◆ Task details: Start to finish, repeat the records exactly.

◆ Input records:
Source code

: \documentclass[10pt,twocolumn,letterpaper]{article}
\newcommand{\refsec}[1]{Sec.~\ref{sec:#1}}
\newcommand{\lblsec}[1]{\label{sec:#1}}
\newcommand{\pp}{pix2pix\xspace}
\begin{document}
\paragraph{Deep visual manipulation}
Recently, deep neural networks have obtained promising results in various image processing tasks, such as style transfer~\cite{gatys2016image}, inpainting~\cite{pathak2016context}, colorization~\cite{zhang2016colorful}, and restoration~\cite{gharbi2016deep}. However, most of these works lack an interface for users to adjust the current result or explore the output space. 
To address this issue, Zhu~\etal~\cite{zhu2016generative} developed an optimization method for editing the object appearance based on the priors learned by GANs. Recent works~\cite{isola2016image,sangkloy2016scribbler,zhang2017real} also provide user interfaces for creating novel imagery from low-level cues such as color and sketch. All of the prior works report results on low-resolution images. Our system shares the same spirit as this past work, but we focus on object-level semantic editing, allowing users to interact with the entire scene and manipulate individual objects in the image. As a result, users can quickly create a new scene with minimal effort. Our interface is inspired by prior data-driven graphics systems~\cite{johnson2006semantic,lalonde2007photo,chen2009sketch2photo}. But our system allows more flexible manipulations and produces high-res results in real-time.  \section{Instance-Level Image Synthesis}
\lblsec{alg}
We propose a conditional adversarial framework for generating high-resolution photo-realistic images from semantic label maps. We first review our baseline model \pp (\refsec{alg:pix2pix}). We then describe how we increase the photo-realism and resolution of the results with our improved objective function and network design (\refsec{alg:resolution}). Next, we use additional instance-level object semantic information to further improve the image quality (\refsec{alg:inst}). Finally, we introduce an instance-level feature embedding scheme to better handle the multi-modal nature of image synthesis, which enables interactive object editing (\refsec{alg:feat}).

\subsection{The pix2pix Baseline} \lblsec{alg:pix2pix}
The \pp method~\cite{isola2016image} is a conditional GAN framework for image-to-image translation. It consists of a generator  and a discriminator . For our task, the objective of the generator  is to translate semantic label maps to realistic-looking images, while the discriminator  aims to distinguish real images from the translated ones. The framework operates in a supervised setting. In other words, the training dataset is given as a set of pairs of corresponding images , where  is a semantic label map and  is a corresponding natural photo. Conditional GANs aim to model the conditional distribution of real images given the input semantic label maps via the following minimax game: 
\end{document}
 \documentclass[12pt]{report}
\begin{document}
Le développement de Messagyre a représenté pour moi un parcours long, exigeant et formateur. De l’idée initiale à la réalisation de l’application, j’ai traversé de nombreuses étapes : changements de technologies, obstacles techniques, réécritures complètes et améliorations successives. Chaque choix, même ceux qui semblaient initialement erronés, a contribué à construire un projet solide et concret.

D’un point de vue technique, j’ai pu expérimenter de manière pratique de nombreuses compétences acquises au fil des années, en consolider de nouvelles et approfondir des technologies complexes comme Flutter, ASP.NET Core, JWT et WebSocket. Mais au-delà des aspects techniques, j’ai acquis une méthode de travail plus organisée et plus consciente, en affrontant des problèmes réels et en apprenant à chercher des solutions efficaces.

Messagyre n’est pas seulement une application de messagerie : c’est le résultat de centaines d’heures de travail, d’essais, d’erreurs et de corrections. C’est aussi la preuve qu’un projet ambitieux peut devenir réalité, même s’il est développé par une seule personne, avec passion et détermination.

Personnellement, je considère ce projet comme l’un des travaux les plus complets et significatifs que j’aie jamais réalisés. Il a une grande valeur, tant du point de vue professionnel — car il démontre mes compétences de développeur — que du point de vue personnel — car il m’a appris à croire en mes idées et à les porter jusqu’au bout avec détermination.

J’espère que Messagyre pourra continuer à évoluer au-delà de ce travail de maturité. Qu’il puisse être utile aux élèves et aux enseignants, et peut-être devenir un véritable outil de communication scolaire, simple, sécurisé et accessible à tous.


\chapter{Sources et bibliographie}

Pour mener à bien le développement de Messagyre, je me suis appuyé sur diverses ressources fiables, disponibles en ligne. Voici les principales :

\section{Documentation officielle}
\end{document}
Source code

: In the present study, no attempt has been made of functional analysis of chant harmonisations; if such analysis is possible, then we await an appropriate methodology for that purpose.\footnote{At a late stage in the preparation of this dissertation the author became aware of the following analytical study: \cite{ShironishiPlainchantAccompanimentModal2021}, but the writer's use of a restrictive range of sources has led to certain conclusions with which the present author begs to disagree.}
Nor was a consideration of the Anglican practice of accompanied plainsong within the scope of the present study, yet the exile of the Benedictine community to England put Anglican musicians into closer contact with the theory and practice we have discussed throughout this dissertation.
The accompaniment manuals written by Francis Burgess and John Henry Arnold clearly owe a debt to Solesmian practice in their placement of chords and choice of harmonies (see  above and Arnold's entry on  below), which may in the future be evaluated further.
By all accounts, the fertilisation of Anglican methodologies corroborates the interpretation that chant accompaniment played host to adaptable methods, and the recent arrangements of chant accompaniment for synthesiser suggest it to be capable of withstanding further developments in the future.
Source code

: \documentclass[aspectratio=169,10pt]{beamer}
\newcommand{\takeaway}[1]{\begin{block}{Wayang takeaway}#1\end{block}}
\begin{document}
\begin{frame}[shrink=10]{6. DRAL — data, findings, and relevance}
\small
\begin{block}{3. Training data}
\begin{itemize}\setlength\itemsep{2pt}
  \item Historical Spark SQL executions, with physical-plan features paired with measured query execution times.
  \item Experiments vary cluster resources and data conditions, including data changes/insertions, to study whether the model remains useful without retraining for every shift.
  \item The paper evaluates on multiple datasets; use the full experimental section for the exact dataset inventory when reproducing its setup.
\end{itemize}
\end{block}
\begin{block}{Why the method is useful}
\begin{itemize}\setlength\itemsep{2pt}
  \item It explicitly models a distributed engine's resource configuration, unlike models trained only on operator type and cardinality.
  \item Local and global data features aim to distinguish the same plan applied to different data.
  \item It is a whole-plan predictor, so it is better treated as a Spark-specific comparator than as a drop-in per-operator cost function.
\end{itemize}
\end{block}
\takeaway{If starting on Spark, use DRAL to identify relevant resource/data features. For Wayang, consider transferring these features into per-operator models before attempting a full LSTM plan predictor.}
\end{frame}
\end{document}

◆ Task result:
Source code

: \documentclass[10pt,twocolumn,letterpaper]{article}
\newcommand{\refsec}[1]{Sec.~\ref{sec:#1}}
\newcommand{\lblsec}[1]{\label{sec:#1}}
\newcommand{\pp}{pix2pix\xspace}
\begin{document}
\paragraph{Deep visual manipulation}
Recently, deep neural networks have obtained promising results in various image processing tasks, such as style transfer~\cite{gatys2016image}, inpainting~\cite{pathak2016context}, colorization~\cite{zhang2016colorful}, and restoration~\cite{gharbi2016deep}. However, most of these works lack an interface for users to adjust the current result or explore the output space. 
To address this issue, Zhu~\etal~\cite{zhu2016generative} developed an optimization method for editing the object appearance based on the priors learned by GANs. Recent works~\cite{isola2016image,sangkloy2016scribbler,zhang2017real} also provide user interfaces for creating novel imagery from low-level cues such as color and sketch. All of the prior works report results on low-resolution images. Our system shares the same spirit as this past work, but we focus on object-level semantic editing, allowing users to interact with the entire scene and manipulate individual objects in the image. As a result, users can quickly create a new scene with minimal effort. Our interface is inspired by prior data-driven graphics systems~\cite{johnson2006semantic,lalonde2007photo,chen2009sketch2photo}. But our system allows more flexible manipulations and produces high-res results in real-time.  \section{Instance-Level Image Synthesis}
\lblsec{alg}
We propose a conditional adversarial framework for generating high-resolution photo-realistic images from semantic label maps. We first review our baseline model \pp (\refsec{alg:pix2pix}). We then describe how we increase the photo-realism and resolution of the results with our improved objective function and network design (\refsec{alg:resolution}). Next, we use additional instance-level object semantic information to further improve the image quality (\refsec{alg:inst}). Finally, we introduce an instance-level feature embedding scheme to better handle the multi-modal nature of image synthesis, which enables interactive object editing (\refsec{alg:feat}).

\subsection{The pix2pix Baseline} \lblsec{alg:pix2pix}
The \pp method~\cite{isola2016image} is a conditional GAN framework for image-to-image translation. It consists of a generator  and a discriminator . For our task, the objective of the generator  is to translate semantic label maps to realistic-looking images, while the discriminator  aims to distinguish real images from the translated ones. The framework operates in a supervised setting. In other words, the training dataset is given as a set of pairs of corresponding images , where  is a semantic label map and  is a corresponding natural photo. Conditional GANs aim to model the conditional distribution of real images given the input semantic label maps via the following minimax game: 
\end{document}
 \documentclass[12pt]{report}
\begin{document}
Le développement de Messagyre a représenté pour moi un parcours long, exigeant et formateur. De l’idée initiale à la réalisation de l’application, j’ai traversé de nombreuses étapes : changements de technologies, obstacles techniques, réécritures complètes et améliorations successives. Chaque choix, même ceux qui semblaient initialement erronés, a contribué à construire un projet solide et concret.

D’un point de vue technique, j’ai pu expérimenter de manière pratique de nombreuses compétences acquises au fil des années, en consolider de nouvelles et approfondir des technologies complexes comme Flutter, ASP.NET Core, JWT et WebSocket. Mais au-delà des aspects techniques, j’ai acquis une méthode de travail plus organisée et plus consciente, en affrontant des problèmes réels et en apprenant à chercher des solutions efficaces.

Messagyre n’est pas seulement une application de messagerie : c’est le résultat de centaines d’heures de travail, d’essais, d’erreurs et de corrections. C’est aussi la preuve qu’un projet ambitieux peut devenir réalité, même s’il est développé par une seule personne, avec passion et détermination.

Personnellement, je considère ce projet comme l’un des travaux les plus complets et significatifs que j’aie jamais réalisés. Il a une grande valeur, tant du point de vue professionnel — car il démontre mes compétences de développeur — que du point de vue personnel — car il m’a appris à croire en mes idées et à les porter jusqu’au bout avec détermination.

J’espère que Messagyre pourra continuer à évoluer au-delà de ce travail de maturité. Qu’il puisse être utile aux élèves et aux enseignants, et peut-être devenir un véritable outil de communication scolaire, simple, sécurisé et accessible à tous.


\chapter{Sources et bibliographie}

Pour mener à bien le développement de Messagyre, je me suis appuyé sur diverses ressources fiables, disponibles en ligne. Voici les principales :

\section{Documentation officielle}
\end{document}
Source code

: In the present study, no attempt has been made of functional analysis of chant harmonisations; if such analysis is possible, then we await an appropriate methodology for that purpose.\footnote{At a late stage in the preparation of this dissertation the author became aware of the following analytical study: \cite{ShironishiPlainchantAccompanimentModal2021}, but the writer's use of a restrictive range of sources has led to certain conclusions with which the present author begs to disagree.}
Nor was a consideration of the Anglican practice of accompanied plainsong within the scope of the present study, yet the exile of the Benedictine community to England put Anglican musicians into closer contact with the theory and practice we have discussed throughout this dissertation.
The accompaniment manuals written by Francis Burgess and John Henry Arnold clearly owe a debt to Solesmian practice in their placement of chords and choice of harmonies (see  above and Arnold's entry on  below), which may in the future be evaluated further.
By all accounts, the fertilisation of Anglican methodologies corroborates the interpretation that chant accompaniment played host to adaptable methods, and the recent arrangements of chant accompaniment for synthesiser suggest it to be capable of withstanding further developments in the future.
Source code

: \documentclass[aspectratio=169,10pt]{beamer}
\newcommand{\takeaway}[1]{\begin{block}{Wayang takeaway}#1\end{block}}
\begin{document}
\begin{frame}[shrink=10]{6. DRAL — data, findings, and relevance}
\small
\begin{block}{3. Training data}
\begin{itemize}\setlength\itemsep{2pt}
  \item Historical Spark SQL executions, with physical-plan features paired with measured query execution times.
  \item Experiments vary cluster resources and data conditions, including data changes/insertions, to study whether the model remains useful without retraining for every shift.
  \item The paper evaluates on multiple datasets; use the full experimental section for the exact dataset inventory when reproducing its setup.
\end{itemize}
\end{block}
\begin{block}{Why the method is useful}
\begin{itemize}\setlength\itemsep{2pt}
  \item It explicitly models a distributed engine's resource configuration, unlike models trained only on operator type and cardinality.
  \item Local and global data features aim to distinguish the same plan applied to different data.
  \item It is a whole-plan predictor, so it is better treated as a Spark-specific comparator than as a drop-in per-operator cost function.
\end{itemize}
\end{block}
\takeaway{If starting on Spark, use DRAL to identify relevant resource/data features. For Wayang, consider transferring these features into per-operator models before attempting a full LSTM plan predictor.}
\end{frame}
\end{document}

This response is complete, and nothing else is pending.